La problématique essentielle du E-Commerce a toujours été de répondre chaque
jour un peu mieux à la question « Comment augmenter mes ventes ? »
directes ou indirectes sur le canal web. Pour autant, cette problématique ne
peut être dissociée d'une autre question bien plus importante :
« Comment puis-je vendre davantage, tout en augmentant la productivité de
mon middle-office ? »
En effet, il est possible de mettre en œuvre les fonctionnalités de
front-end les plus performantes, si la gestion du middle-office est une usine à
gaz, l'entreprise ne réalisera que de faibles marges. Par « middle-office
», nous entendons ce qui se trouve entre le back-office de l'entreprise - ERP,
gestion commerciale - et le front-end web, c'est-à-dire essentiellement la
gestion du catalogue et son pilotage.
Les besoins du E-Marketeur face aux
attentes du Client
Le client se rend sur Internet pour de multiples raisons, selon son profil
et le stade de son processus d'achat. Il faut donc lui présenter une multitude
d'informations, des plus factuelles (caractéristiques produits, prix,
disponibilité) aux plus subjectives (avis, commentaires, vidéos...) sans
oublier les fonctions de
recherche et de comparaison, et les guides d'achat.
Face à cela, le marketeur cherche, lui, à optimiser ses ventes en présentant
à ses clients le bon produit au bon moment, au meilleur prix. Pour cela il a
besoin d'une réelle flexibilité pour faire évoluer son offre sur le site web.
On voit donc que l'on touche à la fois au contenu et à la technologie pour
exploiter ce contenu. Ce qui est peut-être un peu moins visible de prime abord,
c'est l'environnement juridique dans lequel s'inscrit le concept de catalogue.

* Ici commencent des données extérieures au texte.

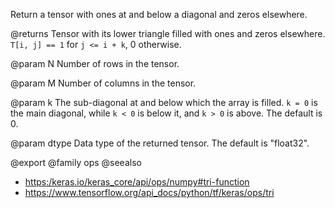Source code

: Return a tensor with ones at and below a diagonal and zeros elsewhere.

@returns
Tensor with its lower triangle filled with ones and zeros elsewhere.
`T[i, j] == 1` for `j <= i + k`, 0 otherwise.

@param N
Number of rows in the tensor.

@param M
Number of columns in the tensor.

@param k
The sub-diagonal at and below which the array is filled.
`k = 0` is the main diagonal, while `k < 0` is below it, and
`k > 0` is above. The default is 0.

@param dtype
Data type of the returned tensor. The default is "float32".

@export
@family ops
@seealso
+ <https:/keras.io/keras_core/api/ops/numpy#tri-function>
+ <https://www.tensorflow.org/api_docs/python/tf/keras/ops/tri>

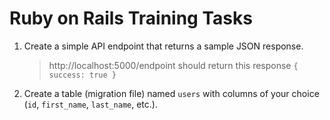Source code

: # Ruby on Rails Training Tasks

1. Create a simple API endpoint that returns a sample JSON response. 
   > http://localhost:5000/endpoint should return this response
   > `{ success: true }`
2. Create a table (migration file) named `users` with columns of your choice (`id`, `first_name`, `last_name`, etc.).
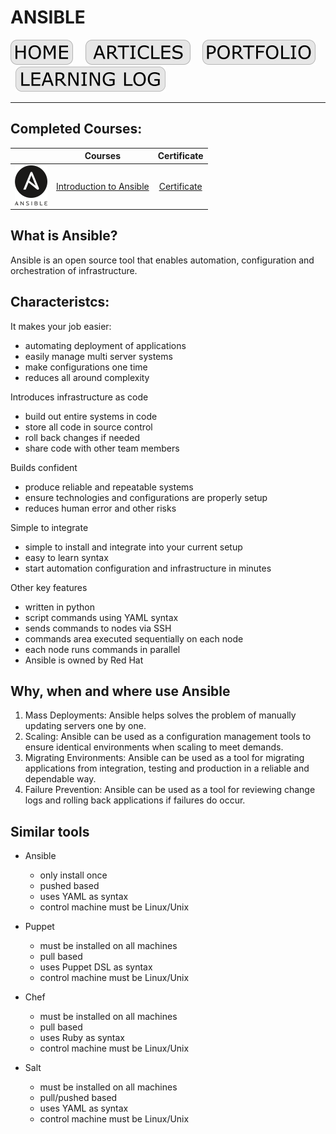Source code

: # ANSIBLE

[![HOME](../../img/button_home.png)](https://github.com/mmmarceleza/My-Learning-Tracker#marcelos-learning-tracker) &nbsp; &nbsp; [![MY ARTICLES](../../img/button_article.png)](https://github.com/mmmarceleza/My-Learning-Tracker/blob/master/content/my-articles.md#my-articles) &nbsp; &nbsp; [![PORTFOLIO](../../img/button_portfolio.png)](https://github.com/mmmarceleza/My-Learning-Tracker/blob/master/content/portfolio.md#portfolio) &nbsp; &nbsp; [![LEARNING LOG](../../img/button_log.png)](https://github.com/mmmarceleza/My-Learning-Tracker/blob/master/content/learning-log.md#learning-log)

***

## Completed Courses:

|   | Courses | Certificate |
|:---:|:---:|:---:|
| ![Ansible](../../img/ansible.png) | [Introduction to Ansible](https://linuxacademy.com/cp/modules/view/id/717) | [Certificate](https://linuxacademy.com/profile/u/cert/id/407488) |

## What is Ansible?

Ansible is an open source tool that enables automation, configuration and orchestration of infrastructure.

## Characteristcs:

It makes your job easier:
- automating deployment of applications
- easily manage multi server systems
- make configurations one time
- reduces all around complexity
	
Introduces infrastructure as code
- build out entire systems in code
- store all code in source control
- roll back changes if needed
- share code with other team members
	
Builds confident
- produce reliable and repeatable systems
- ensure technologies and configurations are properly setup
- reduces human error and other risks
	
Simple to integrate
- simple to install and integrate into your current setup
- easy to learn syntax
- start automation configuration and infrastructure in minutes
	
Other key features
- written in python
- script commands using YAML syntax
- sends commands to nodes via SSH
- commands area executed sequentially on each node
- each node runs commands in parallel
- Ansible is owned by Red Hat
	
## Why, when and where use Ansible

1. Mass Deployments: Ansible helps solves the problem of manually updating servers one by one.
2. Scaling: Ansible can be used as a configuration management tools to ensure identical environments when scaling to meet demands.
3. Migrating Environments: Ansible can be used as a tool for migrating applications from integration, testing and production in a reliable and dependable way.
4. Failure Prevention: Ansible can be used as a tool for reviewing change logs and rolling back applications if failures do occur.

## Similar tools

- Ansible
    - only install once
    - pushed based
    - uses YAML as syntax
    - control machine must be Linux/Unix
- Puppet
    - must be installed on all machines
    - pull based
    - uses Puppet DSL as syntax
    - control machine must be Linux/Unix

- Chef
    - must be installed on all machines
    - pull based
    - uses Ruby as syntax
    - control machine must be Linux/Unix

- Salt
    - must be installed on all machines
    - pull/pushed based
    - uses YAML as syntax
    - control machine must be Linux/Unix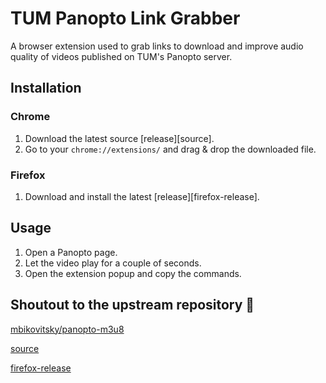 # TUM Panopto Link Grabber

A browser extension used to grab links to download and improve audio quality of videos published on TUM's Panopto server.

## Installation

### Chrome

1. Download the latest source [release][source].
2. Go to your `chrome://extensions/` and drag & drop the downloaded file.

### Firefox

1. Download and install the latest [release][firefox-release].

## Usage

1. Open a Panopto page.
2. Let the video play for a couple of seconds.
3. Open the extension popup and copy the commands.

## Shoutout to the upstream repository 🏅
[mbikovitsky/panopto-m3u8](https://github.com/mbikovitsky/panopto-m3u8)

[source](https://github.com/mbikovitsky/panopto-m3u8/releases/latest)

[firefox-release](https://github.com/mbikovitsky/panopto-m3u8/releases/latest/download/panopto_m3u8_finder.xpi)
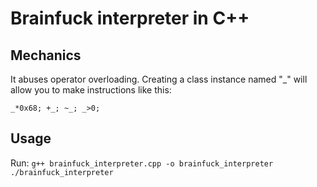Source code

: # Brainfuck interpreter in C++

## Mechanics
It abuses operator overloading. Creating a class instance named "_" will allow you to make instructions like this:

`_*0x68; +_; ~_; _>0;`

## Usage

Run:
`g++ brainfuck_interpreter.cpp -o brainfuck_interpreter`
`./brainfuck_interpreter`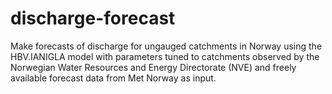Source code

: # discharge-forecast
Make forecasts of discharge for ungauged catchments in Norway using the HBV.IANIGLA model with parameters tuned to catchments observed by the Norwegian Water Resources and Energy Directorate (NVE) and freely available forecast data from Met Norway as input.
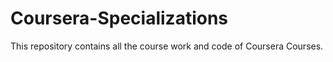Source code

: # Coursera-Specializations
This repository contains all the course work and code of Coursera Courses.
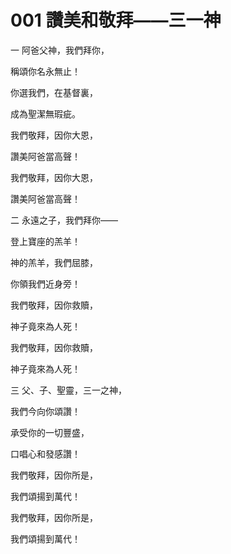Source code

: # 001 讚美和敬拜——三一神

一 阿爸父神，我們拜你，

稱頌你名永無止！

你選我們，在基督裏，

成為聖潔無瑕疵。

我們敬拜，因你大恩，

讚美阿爸當高聲！

我們敬拜，因你大恩，

讚美阿爸當高聲！

二 永遠之子，我們拜你——

登上寶座的羔羊！

神的羔羊，我們屈膝，

你領我們近身旁！

我們敬拜，因你救贖，

神子竟來為人死！

我們敬拜，因你救贖，

神子竟來為人死！

三 父、子、聖靈，三一之神，

我們今向你頌讚！

承受你的一切豐盛，

口唱心和發感讚！

我們敬拜，因你所是，

我們頌揚到萬代！

我們敬拜，因你所是，

我們頌揚到萬代！

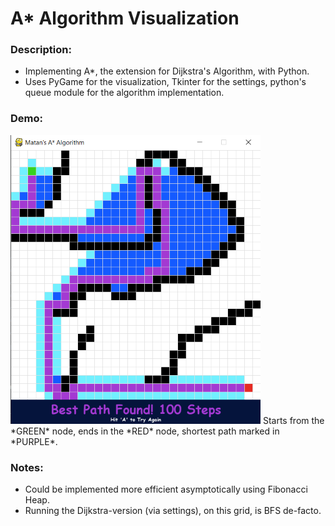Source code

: # A* Algorithm Visualization

### Description:
- Implementing A*, the extension for Dijkstra's Algorithm, with Python.
- Uses PyGame for the visualization, Tkinter for the settings, python's queue module for the algorithm implementation. 

### Demo:
<img src="https://github.com/matanbt/A-Star-Algorithm-Visualization/blob/master/img/demo.png" width=400>
Starts from the *GREEN* node, 
ends in the *RED* node, 
shortest path marked in *PURPLE*.

### Notes:
- Could be implemented more efficient asymptotically using Fibonacci Heap.
- Running the Dijkstra-version (via settings), on this grid, is BFS de-facto.  

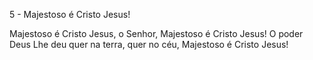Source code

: 5 - Majestoso é Cristo Jesus!

Majestoso é Cristo Jesus, o Senhor,
Majestoso é Cristo Jesus!
O poder Deus Lhe deu quer na terra, quer no céu,
Majestoso é Cristo Jesus!

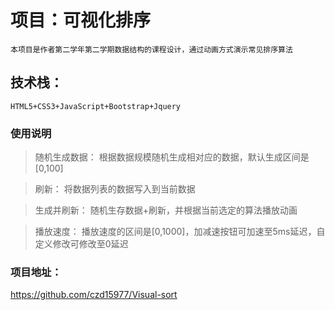 # 项目：可视化排序
    本项目是作者第二学年第二学期数据结构的课程设计，通过动画方式演示常见排序算法
## 技术栈：
    HTML5+CSS3+JavaScript+Bootstrap+Jquery
### 使用说明
>随机生成数据：
    根据数据规模随机生成相对应的数据，默认生成区间是[0,100]

>刷新：
    将数据列表的数据写入到当前数据

>生成并刷新：
    随机生存数据+刷新，并根据当前选定的算法播放动画

>播放速度：
    播放速度的区间是[0,1000]，加减速按钮可加速至5ms延迟，自定义修改可修改至0延迟

### 项目地址：
https://github.com/czd15977/Visual-sort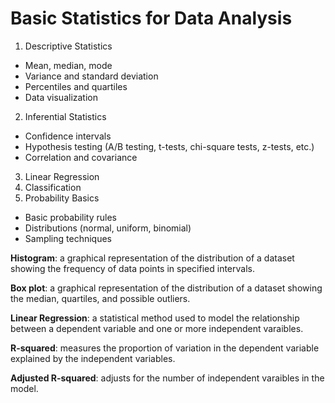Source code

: # Basic Statistics for Data Analysis

1.	Descriptive Statistics
  - Mean, median, mode
  - Variance and standard deviation
  - Percentiles and quartiles
  - Data visualization
2.	Inferential Statistics
  - Confidence intervals
  - Hypothesis testing (A/B testing, t-tests, chi-square tests, z-tests, etc.)
  - Correlation and covariance
3.	Linear Regression
4.	Classification
5.	Probability Basics
  - Basic probability rules
  - Distributions (normal, uniform, binomial)
  - Sampling techniques

**Histogram**: a graphical representation of the distribution of a dataset showing the frequency of data points in specified intervals.

**Box plot**: a graphical representation of the distribution of a dataset showing the median, quartiles, and possible outliers.

**Linear Regression**: a statistical method used to model the relationship between a dependent variable and one or more independent varaibles.

**R-squared**: measures the proportion of variation in the dependent variable explained by the independent variables.


**Adjusted R-squared**: adjusts for the number of independent varaibles in the model.
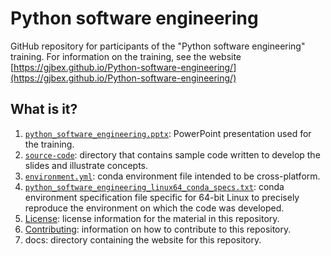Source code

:# Python software engineering

GitHub repository for participants of the "Python software engineering" training.
For information on the training, see the website
[https://gjbex.github.io/Python-software-engineering/](https://gjbex.github.io/Python-software-engineering/)


## What is it?

1. [`python_software_engineering.pptx`](python_software_engineering.pptx): PowerPoint
   presentation used for the training.
1. [`source-code`](source-code): directory that contains sample code written to
   develop the slides and illustrate concepts.
1. [`environment.yml`](environment.yml): conda environment file intended to be
   cross-platform.
1. [`python_software_engineering_linux64_conda_specs.txt`](python_software_engineering_linux64_conda_specs.txt):
   conda environment specification file specific for 64-bit Linux to precisely
   reproduce the environment on which the code was developed.
1. [License](LICENSE): license information for the material in this repository.
1. [Contributing](CONTRIBUTING.md): information on how to contribute to this
   repository.
1. docs: directory containing the website for this repository.
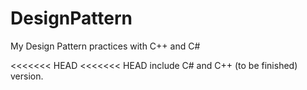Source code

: # DesignPattern
My Design Pattern practices with C++ and C# 

<<<<<<< HEAD
<<<<<<< HEAD
include C# and C++ (to be finished) version.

Il est pourtant très important de connaître les implications juridiques de cet
élément clef du site d'E-Commerce.
Protection du catalogue et responsabilités de
l'E-Marchand
« La nature juridique du catalogue donne lieu à l'application de
nombreux textes juridiques », explique Denise Lebeau-Marianna, Avocate à la
Cour, du cabinet Baker & McKenzie. En effet, le catalogue est à la fois un
ensemble d'offres à contracter, une publicité et une création protégeable.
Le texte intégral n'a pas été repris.